Normal distribution - what we already know

We can describe every normal distribution using:

  • Mean - the central value

  • Standard deviation (SD) - the average difference from the mean

  • Proportions of scores at cut-off points

    • Around 68% of scores are within 1 SD of the mean

    • 95% of scores are within \(\pm\) 1.96 SDs of the mean

Normal sampling distribution

  • Same rules apply!

  • The mean of a sampling distribution will be centered on the population value

  • LANGUAGE CHANGE: when talking about standard deviation in the context of a sampling distribution, we call it standard error.

Standard deviation

The average difference between each score and the sample mean

Standard error

  • Standard deviation of sample means

  • The average difference between each sample mean and the population value

Normal sampling distribution

  • We know that 95% of scores will fall within 1.96 standard errors from the population mean
  • We can use this knowledge to construct an interval around the mean - 95% of sample means will fall within this interval.
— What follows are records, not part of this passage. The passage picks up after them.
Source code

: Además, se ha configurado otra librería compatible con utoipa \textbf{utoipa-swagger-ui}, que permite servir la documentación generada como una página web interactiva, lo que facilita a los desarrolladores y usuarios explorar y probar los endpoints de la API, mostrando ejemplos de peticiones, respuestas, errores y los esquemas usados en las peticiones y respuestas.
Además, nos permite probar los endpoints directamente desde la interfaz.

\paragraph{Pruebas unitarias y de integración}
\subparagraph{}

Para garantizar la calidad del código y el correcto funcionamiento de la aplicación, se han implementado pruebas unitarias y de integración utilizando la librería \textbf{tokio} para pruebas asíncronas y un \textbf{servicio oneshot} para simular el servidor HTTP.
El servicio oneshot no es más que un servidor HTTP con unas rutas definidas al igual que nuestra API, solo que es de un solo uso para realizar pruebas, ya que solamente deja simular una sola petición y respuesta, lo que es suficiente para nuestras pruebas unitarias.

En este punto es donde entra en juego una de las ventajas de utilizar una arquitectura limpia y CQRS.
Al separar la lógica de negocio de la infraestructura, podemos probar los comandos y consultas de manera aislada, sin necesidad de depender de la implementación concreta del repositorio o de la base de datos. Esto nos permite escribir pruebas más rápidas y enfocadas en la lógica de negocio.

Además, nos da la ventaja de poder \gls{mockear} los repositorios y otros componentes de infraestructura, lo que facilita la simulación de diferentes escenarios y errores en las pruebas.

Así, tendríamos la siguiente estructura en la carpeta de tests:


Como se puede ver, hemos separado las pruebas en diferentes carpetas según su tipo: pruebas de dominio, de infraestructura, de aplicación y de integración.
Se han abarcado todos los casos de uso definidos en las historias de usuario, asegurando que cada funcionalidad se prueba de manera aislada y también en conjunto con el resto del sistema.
sampling distribution of many means, forming a perfect normal distribution. Distance of 1.96 standard errors from the mean is highlighted in orange

Normal sampling distribution

  • We know that 95% of scores will fall within 1.96 standard errors from the population mean
  • We can use this knowledge to construct an interval around the mean - 95% of sample means will fall within this interval.

sampling distribution of many means, forming a perfect normal distribution. Distance of 1.96 standard errors from the mean is highlighted in orange. Edges of the highlighted are are 90.35 (left) and 107.46 (right)

Standard error

  • Standard error is a useful metric for quantifying uncertainty in estimates - it describes the extent to which samples differ from each other in a sampling distribution

  • We can use it to construct an interval within which a certain percentage of sample means will fall

  • Let’s make things more complicated…

Standard error

illustrative meme of the guy from matrix saying "What if I told you that sampling distributions aren't real?"

Estimating the standard error from the sample

Warning

Error 404:Sampling distribution not found.

  • Sampling distributions don’t exist “in the wild”. They are a hypothetical statistical concept.

  • Remember: standard error refers to the standard deviation of the sampling distribution (created by re-sampling and computing the mean infinite number of times), but we only have access one sample with one mean.

  • Therefore, if we want to use the standard error to construct an interval, we need to estimate it from our sample.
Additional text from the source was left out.